How much water have you used so far today?
Retrace your steps. What did you first do when you stumbled out of bed? Reach for a sip of water from the glass on your bedside table? Flush the toilet? Make a pot of coffee? Run the dishwasher? Heat up the shower?
How many of our routine tasks of daily living involve water? Very many of them, if you stop to think. What if you had less than a bathtub full of water to accomplish all of your daily needs, from bathing to washing clothes?
That may be the reality facing nearly 1 billion people who live in cities around the world by 2050 if we don’t take steps to manage our water resources now, according to a new study by scientists at The Nature Conservancy and other institutions.
The minimum a person needs is 100 liters (26 gallons) of water a day, or about two-thirds of a bathtub, according to the World Health Organization. Americans use 2 to 5 times as much water per day. (Surely, lingering in a hot shower is one of those wasteful pleasures of which I am guilty.)
Urban growth and climate change are both factors that will push water supplies in some regions to their limits, according to Rob McDonald, co-author with Carmen Revenga of the study Urban growth, climate change, and freshwater availability, published online this week in the journal Proceedings of the National Academy of Sciences (PNAS).
As cities grow due to migration and population growth, the number of city dwellers who have access to less than 100 liters a day of water will increase from 150 million (in 2000) to close to 1 billion by 2050, the study found.
Adding in the effects of climate change on the hydrologic cycle further increases those numbers. While some cities will get wetter and others drier with climate change, the study found that about 100 million additional city dwellers will live with perennial water shortages by 2050 than under current climate conditions.

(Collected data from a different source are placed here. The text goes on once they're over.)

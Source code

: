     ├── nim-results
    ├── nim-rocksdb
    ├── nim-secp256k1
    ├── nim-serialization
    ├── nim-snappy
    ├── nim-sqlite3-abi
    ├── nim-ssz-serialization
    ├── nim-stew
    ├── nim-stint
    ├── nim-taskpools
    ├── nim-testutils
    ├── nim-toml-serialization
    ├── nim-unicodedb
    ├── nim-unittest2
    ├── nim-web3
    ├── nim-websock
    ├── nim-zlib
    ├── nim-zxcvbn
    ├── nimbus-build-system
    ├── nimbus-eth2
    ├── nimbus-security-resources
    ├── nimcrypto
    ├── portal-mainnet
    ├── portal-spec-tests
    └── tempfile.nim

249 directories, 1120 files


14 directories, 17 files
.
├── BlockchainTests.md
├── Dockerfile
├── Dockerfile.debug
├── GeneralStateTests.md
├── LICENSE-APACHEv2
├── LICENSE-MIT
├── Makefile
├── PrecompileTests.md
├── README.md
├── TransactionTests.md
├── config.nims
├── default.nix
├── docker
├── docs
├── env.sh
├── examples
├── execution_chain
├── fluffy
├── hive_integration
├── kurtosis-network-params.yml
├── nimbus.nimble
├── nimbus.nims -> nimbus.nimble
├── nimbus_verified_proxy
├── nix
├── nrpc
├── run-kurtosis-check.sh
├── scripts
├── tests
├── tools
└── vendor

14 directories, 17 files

The cities most likely to be affected include Delhi, Mumbai, Mexico City, Tehran, Manila, Johannesburg and Beijing. The freshwater fish populations and river systems serving large cities with insufficient water supplies are likely to be adversely affected as these cities search further away from their borders for additional surface water or groundwater supplies.

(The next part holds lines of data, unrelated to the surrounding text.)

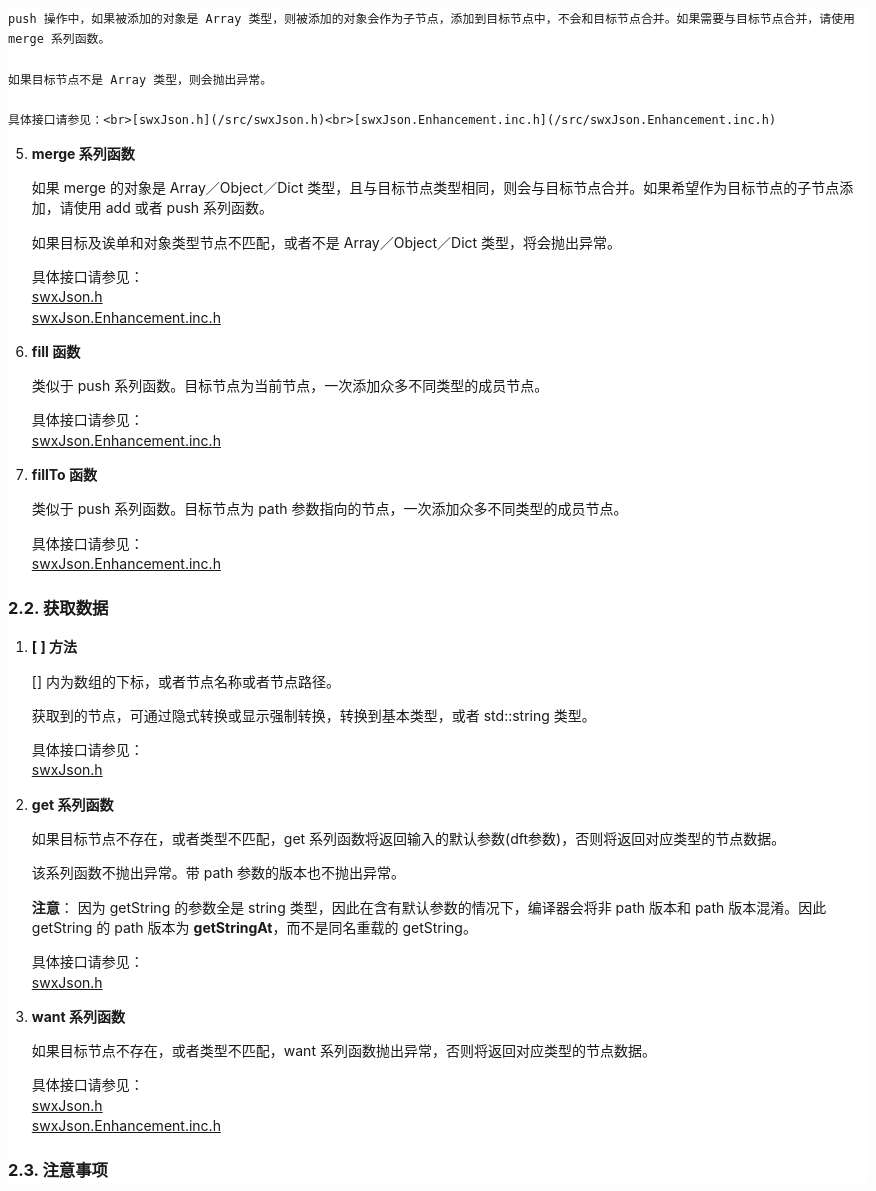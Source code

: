 	push 操作中，如果被添加的对象是 Array 类型，则被添加的对象会作为子节点，添加到目标节点中，不会和目标节点合并。如果需要与目标节点合并，请使用 merge 系列函数。
	
	如果目标节点不是 Array 类型，则会抛出异常。

	具体接口请参见：<br>[swxJson.h](/src/swxJson.h)<br>[swxJson.Enhancement.inc.h](/src/swxJson.Enhancement.inc.h) 


5. **merge 系列函数**

	如果 merge 的对象是 Array／Object／Dict 类型，且与目标节点类型相同，则会与目标节点合并。如果希望作为目标节点的子节点添加，请使用 add 或者 push 系列函数。
	
	如果目标及诶单和对象类型节点不匹配，或者不是 Array／Object／Dict 类型，将会抛出异常。

	具体接口请参见：<br>[swxJson.h](/src/swxJson.h)<br>[swxJson.Enhancement.inc.h](/src/swxJson.Enhancement.inc.h) 


6. **fill 函数**

	类似于 push 系列函数。目标节点为当前节点，一次添加众多不同类型的成员节点。

	具体接口请参见：<br>[swxJson.Enhancement.inc.h](/src/swxJson.Enhancement.inc.h) 


7. **fillTo 函数**

	类似于 push 系列函数。目标节点为 path 参数指向的节点，一次添加众多不同类型的成员节点。

	具体接口请参见：<br>[swxJson.Enhancement.inc.h](/src/swxJson.Enhancement.inc.h) 


### 2.2. 获取数据

1. **[ ] 方法**

	[] 内为数组的下标，或者节点名称或者节点路径。
	
	获取到的节点，可通过隐式转换或显示强制转换，转换到基本类型，或者 std::string 类型。

	具体接口请参见：<br>[swxJson.h](/src/swxJson.h)


2. **get 系列函数**

	如果目标节点不存在，或者类型不匹配，get 系列函数将返回输入的默认参数(dft参数)，否则将返回对应类型的节点数据。
	
	该系列函数不抛出异常。带 path 参数的版本也不抛出异常。
	
	**注意**：
	因为 getString 的参数全是 string 类型，因此在含有默认参数的情况下，编译器会将非 path 版本和 path 版本混淆。因此 getString 的 path 版本为 **getStringAt**，而不是同名重载的 getString。

	具体接口请参见：<br>[swxJson.h](/src/swxJson.h)
	
3. **want 系列函数**

	如果目标节点不存在，或者类型不匹配，want 系列函数抛出异常，否则将返回对应类型的节点数据。

	具体接口请参见：<br>[swxJson.h](/src/swxJson.h)<br>[swxJson.Enhancement.inc.h](/src/swxJson.Enhancement.inc.h)

### 2.3. 注意事项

The authors caution that the number of city dwellers to be affected by water shortages is not a prediction, but a warning – a future that can be avoided.
Water conservation and new infrastructure will be needed to avert the scenarios outlined in the study, according to the authors. The location, design and operation of any new dams, canals and reservoirs should take into account ecosystem needs to ensure that we are not jeopardizing the functions that sustain our water sources. Another key step is developing water policies that work with nature, by recognizing the role that upland forests and natural areas play in providing clean water for people who live in the downstream lowlands.
Making investments now to prepare for future conditions, including a changing climate, will be critical to ensuring that people around the world have enough water to drink and to live – one more reason why U.S. investments in international funding to boost climate change resilience should not be eliminated from the federal budget.
I’ll think twice about my “tub full of water” tomorrow.
Also see Robert Lalasz of The Nature Conservancy’s take on these findings in his column for Grist.
Lisa Hayden is climate change writer for The Nature Conservancy
Photo by: Flickr user waterdotorg (A school girl in India drinks water from a new hand pump) Used under a Creative Commons license.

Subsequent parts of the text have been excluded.